- Task to carry out -
Transcribe the data exactly. Leave nothing out.

- Source texts of formatted documents -
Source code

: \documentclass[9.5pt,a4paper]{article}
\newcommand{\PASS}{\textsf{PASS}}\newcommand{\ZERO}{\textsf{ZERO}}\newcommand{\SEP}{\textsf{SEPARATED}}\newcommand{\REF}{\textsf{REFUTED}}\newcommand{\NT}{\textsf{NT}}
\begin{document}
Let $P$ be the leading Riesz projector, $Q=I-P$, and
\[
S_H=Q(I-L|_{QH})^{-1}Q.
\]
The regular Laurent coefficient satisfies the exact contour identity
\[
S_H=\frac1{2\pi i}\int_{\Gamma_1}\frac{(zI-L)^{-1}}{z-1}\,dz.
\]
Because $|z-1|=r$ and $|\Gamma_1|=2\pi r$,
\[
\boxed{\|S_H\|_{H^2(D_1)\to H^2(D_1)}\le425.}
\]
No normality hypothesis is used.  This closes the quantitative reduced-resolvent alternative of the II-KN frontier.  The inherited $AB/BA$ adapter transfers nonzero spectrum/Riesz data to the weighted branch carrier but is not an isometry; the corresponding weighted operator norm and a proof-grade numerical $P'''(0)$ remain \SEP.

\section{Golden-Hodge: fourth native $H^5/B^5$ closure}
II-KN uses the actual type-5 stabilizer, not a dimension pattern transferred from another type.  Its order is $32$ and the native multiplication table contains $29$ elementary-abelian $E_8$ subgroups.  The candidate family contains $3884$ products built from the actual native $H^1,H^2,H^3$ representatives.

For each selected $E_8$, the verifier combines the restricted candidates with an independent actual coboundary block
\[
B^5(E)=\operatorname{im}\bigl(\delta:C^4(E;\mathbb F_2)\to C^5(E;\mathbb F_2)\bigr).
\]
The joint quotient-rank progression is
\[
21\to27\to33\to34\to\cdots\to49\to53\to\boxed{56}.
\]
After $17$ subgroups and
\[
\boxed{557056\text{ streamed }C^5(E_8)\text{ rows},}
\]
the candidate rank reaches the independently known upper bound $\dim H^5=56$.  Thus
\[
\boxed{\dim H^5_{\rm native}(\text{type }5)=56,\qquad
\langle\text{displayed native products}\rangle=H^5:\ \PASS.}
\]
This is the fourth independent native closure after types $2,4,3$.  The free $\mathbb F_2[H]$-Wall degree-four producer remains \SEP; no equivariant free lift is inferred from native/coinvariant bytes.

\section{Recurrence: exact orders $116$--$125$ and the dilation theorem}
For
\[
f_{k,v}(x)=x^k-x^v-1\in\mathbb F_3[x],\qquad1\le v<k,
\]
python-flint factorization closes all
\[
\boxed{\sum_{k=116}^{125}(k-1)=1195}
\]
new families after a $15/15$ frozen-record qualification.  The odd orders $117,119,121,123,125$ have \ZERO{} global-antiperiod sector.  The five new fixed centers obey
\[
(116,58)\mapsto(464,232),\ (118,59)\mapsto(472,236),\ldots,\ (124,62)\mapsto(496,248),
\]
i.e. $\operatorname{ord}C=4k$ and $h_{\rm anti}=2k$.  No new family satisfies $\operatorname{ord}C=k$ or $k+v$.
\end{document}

- Answer area -
Source code

: \documentclass[9.5pt,a4paper]{article}
\newcommand{\PASS}{\textsf{PASS}}\newcommand{\ZERO}{\textsf{ZERO}}\newcommand{\SEP}{\textsf{SEPARATED}}\newcommand{\REF}{\textsf{REFUTED}}\newcommand{\NT}{\textsf{NT}}
\begin{document}
Let $P$ be the leading Riesz projector, $Q=I-P$, and
\[
S_H=Q(I-L|_{QH})^{-1}Q.
\]
The regular Laurent coefficient satisfies the exact contour identity
\[
S_H=\frac1{2\pi i}\int_{\Gamma_1}\frac{(zI-L)^{-1}}{z-1}\,dz.
\]
Because $|z-1|=r$ and $|\Gamma_1|=2\pi r$,
\[
\boxed{\|S_H\|_{H^2(D_1)\to H^2(D_1)}\le425.}
\]
No normality hypothesis is used.  This closes the quantitative reduced-resolvent alternative of the II-KN frontier.  The inherited $AB/BA$ adapter transfers nonzero spectrum/Riesz data to the weighted branch carrier but is not an isometry; the corresponding weighted operator norm and a proof-grade numerical $P'''(0)$ remain \SEP.

\section{Golden-Hodge: fourth native $H^5/B^5$ closure}
II-KN uses the actual type-5 stabilizer, not a dimension pattern transferred from another type.  Its order is $32$ and the native multiplication table contains $29$ elementary-abelian $E_8$ subgroups.  The candidate family contains $3884$ products built from the actual native $H^1,H^2,H^3$ representatives.

For each selected $E_8$, the verifier combines the restricted candidates with an independent actual coboundary block
\[
B^5(E)=\operatorname{im}\bigl(\delta:C^4(E;\mathbb F_2)\to C^5(E;\mathbb F_2)\bigr).
\]
The joint quotient-rank progression is
\[
21\to27\to33\to34\to\cdots\to49\to53\to\boxed{56}.
\]
After $17$ subgroups and
\[
\boxed{557056\text{ streamed }C^5(E_8)\text{ rows},}
\]
the candidate rank reaches the independently known upper bound $\dim H^5=56$.  Thus
\[
\boxed{\dim H^5_{\rm native}(\text{type }5)=56,\qquad
\langle\text{displayed native products}\rangle=H^5:\ \PASS.}
\]
This is the fourth independent native closure after types $2,4,3$.  The free $\mathbb F_2[H]$-Wall degree-four producer remains \SEP; no equivariant free lift is inferred from native/coinvariant bytes.

\section{Recurrence: exact orders $116$--$125$ and the dilation theorem}
For
\[
f_{k,v}(x)=x^k-x^v-1\in\mathbb F_3[x],\qquad1\le v<k,
\]
python-flint factorization closes all
\[
\boxed{\sum_{k=116}^{125}(k-1)=1195}
\]
new families after a $15/15$ frozen-record qualification.  The odd orders $117,119,121,123,125$ have \ZERO{} global-antiperiod sector.  The five new fixed centers obey
\[
(116,58)\mapsto(464,232),\ (118,59)\mapsto(472,236),\ldots,\ (124,62)\mapsto(496,248),
\]
i.e. $\operatorname{ord}C=4k$ and $h_{\rm anti}=2k$.  No new family satisfies $\operatorname{ord}C=k$ or $k+v$.
\end{document}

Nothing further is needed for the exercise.